▶ **Exercise goal**: Copy out the data in full and exactly, passing over the pictures.

▶ **Material shown**:
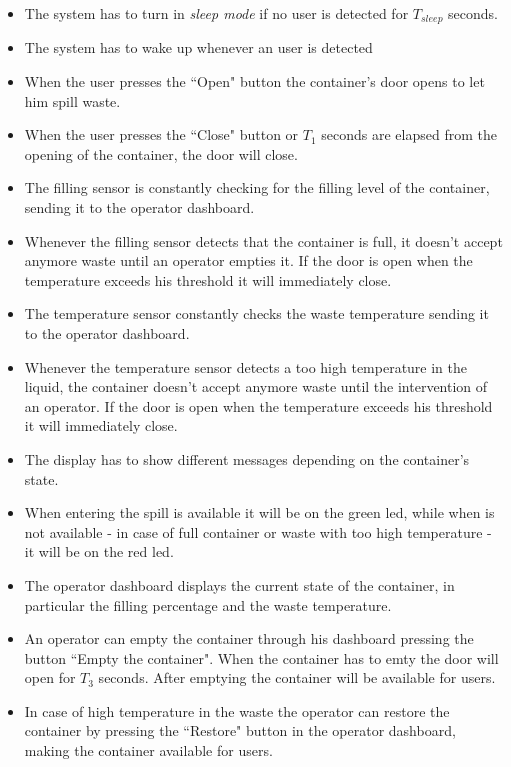 \documentclass[a4paper,12pt]{report}
\begin{document}
        \begin{itemize}
            \item The system has to turn in \textit{sleep mode} if no user is detected for $T_
            {sleep}$ seconds. 
            \item The system has to wake up whenever an user is detected
            \item When the user presses the ``Open" button the container's door opens to let him spill waste.
            \item When the user presses the ``Close" button or $T_1$ seconds are elapsed from the opening of the container, the door will close. 
            \item The filling sensor is constantly checking for the filling level of the container, sending it to the operator dashboard. 
            \item Whenever the filling sensor detects that the container is full, it doesn't accept anymore waste until an operator empties it. If the door is open when the temperature exceeds his threshold it will immediately close. 
            \item The temperature sensor constantly checks the waste temperature sending it to the operator dashboard. 
            \item Whenever the temperature sensor detects a too high temperature in the liquid, the container doesn't accept anymore waste until the intervention of an operator. If the door is open when the temperature exceeds his threshold it will immediately close. 
            \item The display has to show different messages depending on the container's state. 
            \item When entering the spill is available it will be on the green led, while when is not available - in case of full container or waste with too high temperature - it will be on the red led.  
            \item The operator dashboard displays the current state of the container, in particular the filling percentage and the waste temperature. 
            \item An operator can empty the container through his dashboard pressing the button ``Empty the container". When the container has to emty the door will open for $T_3$ seconds. After emptying the container will be available for users. 
            \item In case of high temperature in the waste the operator can restore the container by pressing the ``Restore" button in the operator dashboard, making the container available for users.  
        \end{itemize}
        
\end{document}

▶ **Solution to the problem**:
 \documentclass[a4paper,12pt]{report}
\begin{document}
        \begin{itemize}
            \item The system has to turn in \textit{sleep mode} if no user is detected for $T_
            {sleep}$ seconds. 
            \item The system has to wake up whenever an user is detected
            \item When the user presses the ``Open" button the container's door opens to let him spill waste.
            \item When the user presses the ``Close" button or $T_1$ seconds are elapsed from the opening of the container, the door will close. 
            \item The filling sensor is constantly checking for the filling level of the container, sending it to the operator dashboard. 
            \item Whenever the filling sensor detects that the container is full, it doesn't accept anymore waste until an operator empties it. If the door is open when the temperature exceeds his threshold it will immediately close. 
            \item The temperature sensor constantly checks the waste temperature sending it to the operator dashboard. 
            \item Whenever the temperature sensor detects a too high temperature in the liquid, the container doesn't accept anymore waste until the intervention of an operator. If the door is open when the temperature exceeds his threshold it will immediately close. 
            \item The display has to show different messages depending on the container's state. 
            \item When entering the spill is available it will be on the green led, while when is not available - in case of full container or waste with too high temperature - it will be on the red led.  
            \item The operator dashboard displays the current state of the container, in particular the filling percentage and the waste temperature. 
            \item An operator can empty the container through his dashboard pressing the button ``Empty the container". When the container has to emty the door will open for $T_3$ seconds. After emptying the container will be available for users. 
            \item In case of high temperature in the waste the operator can restore the container by pressing the ``Restore" button in the operator dashboard, making the container available for users.  
        \end{itemize}
        
\end{document}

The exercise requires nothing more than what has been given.